# Nothing Up My Sleeve Lim-Lee Primes

A few days ago I asked a question about the security of the Lim-Lee Prime Generation algorithm used by GNU Privacy Guard’s libgcrypt library. L. Carvalho provided a good answer to that question.

As a follow up question, I am wondering whether one could use Lim-Lee Prime Generation as a means of creating a “Nothing Up My Sleeve” prime for use in Diffie-Hellman key exchanges?

It seems to me that if one wanted a 2048-bit prime (p) with no prime (other than 2) dividing p-1 less that 256 bits in length then by choosing a set of maximum prime divisors of p-1 that give a prime p, one would have a good construction of unique, "Nothing up my Sleeve" (NUMS) numbers for a given prime size and prime order subgroup size.

I'm thinking that for a 2048-bit Lim-Lee Prime (p), p-1 could be divisible by 2, the largest 255-bit prime, and the 7 largest 256-bit primes such that p is prime. That would be unique – right?

## 2 Answers

While I agree that there exists a largest Lim-Lee prime I think it may be computationally infeasible to construct/find this prime in a provable way. The set of 256-bit primes is very large and you would need to search through every product of 7 such primes to find the greatest such product that makes the resulting number a prime.

You could add an additional though rather artificial constraint to make the problem tractable. You could say that you want to look at products of 7 primes chosen from the 20 largest 256-bit prime and choose the largest such product such that when multiplied by 2 times the largest 255-bit prime (2^255 - 19) and added to 1 the result is a prime number.

There are 20 choose 7 or 77520 products of 7 primes to look at. One would expect there to be many primes formed from these products.

Your criteria for the NUMS prime would be:

1. Pick the size of the prime. This size is chosen to make the cost of the Number Field Sieve Discrete logarithm prohibitively high

2. Pick the size of the sub-primes in the Lim-Lee algorithm.
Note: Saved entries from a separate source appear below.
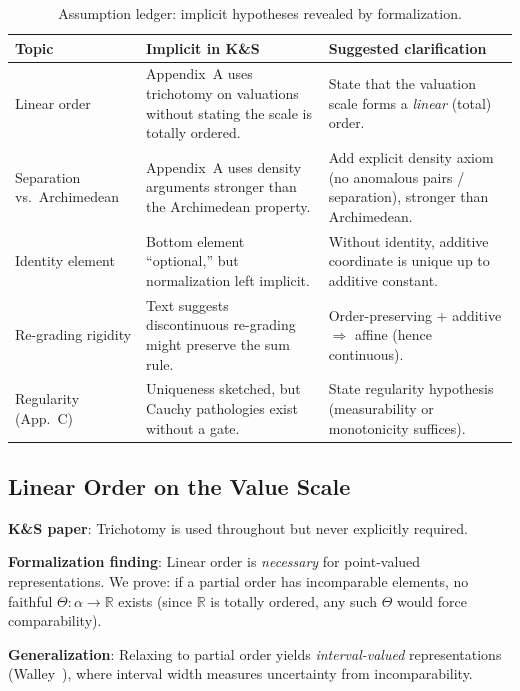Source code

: \documentclass[11pt]{article}
\begin{document}
\begin{table}[ht]
\centering
\small
\renewcommand{\arraystretch}{1.4}
\begin{tabular}{@{} p{2.8cm} p{5.5cm} p{5.5cm} @{}}
\toprule
\textbf{Topic} & \textbf{Implicit in K\&S} & \textbf{Suggested clarification} \\
\midrule
Linear order &
Appendix~A uses trichotomy on valuations without stating the scale is totally ordered. &
State that the valuation scale forms a \emph{linear} (total) order. \\[4pt]

Separation vs.\ Archimedean &
Appendix~A uses density arguments stronger than the Archimedean property. &
Add explicit density axiom (no anomalous pairs / separation), stronger than Archimedean. \\[4pt]

Identity element &
Bottom element ``optional,'' but normalization left implicit. &
Without identity, additive coordinate is unique up to additive constant. \\[4pt]

Re-grading rigidity &
Text suggests discontinuous re-grading might preserve the sum rule. &
Order-preserving + additive $\Rightarrow$ affine (hence continuous). \\[4pt]

Regularity (App.~C) &
Uniqueness sketched, but Cauchy pathologies exist without a gate. &
State regularity hypothesis (measurability or monotonicity suffices). \\
\bottomrule
\end{tabular}
\caption{Assumption ledger: implicit hypotheses revealed by formalization.}
\label{tab:assumption-ledger}
\end{table}

\subsection{Linear Order on the Value Scale}

\textbf{K\&S paper}: Trichotomy is used throughout but never explicitly required.

\textbf{Formalization finding}: Linear order is \emph{necessary} for point-valued representations.
We prove: if a partial order has incomparable elements, no faithful $\Theta : \alpha \to \mathbb{R}$
exists (since $\mathbb{R}$ is totally ordered, any such $\Theta$ would force comparability).

\textbf{Generalization}: Relaxing to partial order yields \emph{interval-valued} representations
(Walley~\cite{Walley1991}), where interval width measures uncertainty from incomparability.
\end{document}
The base 2 log of this size should be twice the desired security strength. For 128-bits of security one should use 256-bit primes. For n bits of security one should use primes of 2n bits.

3. Pick the size (n) of the set of primes to examine. Given the size of the desired prime (a), the size of the sub-primes (b), c = the greatest integer less than (a/b)-1, you choose n such that n choose c is large enough to expect a prime in the set of putative primes that will be generated.

4. Choose the n largest primes of size b for the set.

You have then described a family of primes that are unique given choices of

a = size of the prime

b = size of the sub-primes

c = size of the pool of primes

With those three constraints you will have a unique result. For some sets of parameters there will be ZERO primes that satisfy the criteria. .... Looking back on your question about Lim-Lee primes from several days ago, many people would recommend staying with the original idea of Lim-Lee's algorithm for ephemeral prime generation rather than using fixed NUMS values. If you were going to use a NUMS value you might consider using a 3072-bit prime to give an extra hedge against rich adversaries.

While the previous person to answer this question raises some interesting philosophical issues regarding whether or not NUMS is an appropriate criteria for cryptographic parameters, I will try to answer the question from a mathematical standpoint.

As noted by you and by the answerer of your previous question, the Lim-Lee Prime Generation algorithm has been used in the GNU Privacy Guard for nearly 20 years. The security of this algorithm for generating ephermeral primes appears well established.

What you are suggesting is to find, in some sense, the largest possible values that could be generated by the Lim-Lee algorithm and call them "Nothing up my Sleeve" Numbers. That seems logical and consistent with the philosophy of generating "Nothing up my Sleeve" cryptographic parameters.

I believe that your criteria defines a unique prime number which has all of the characteristics necessary for use in Diffie-Hellman Key Exchanges. A slightly better NUMS parameter would be a 2049-bit prime (p) where p-1 is divisible by 2 and the 8 largest 256-bit primes that make p a prime. I see this as somehow more natural but it does go one bit over a byte boundary and that may be troublesome for implementation.

Again, I am not arguing with the previous answer. Rather I am just answering the underlying mathematical/cryptographic question.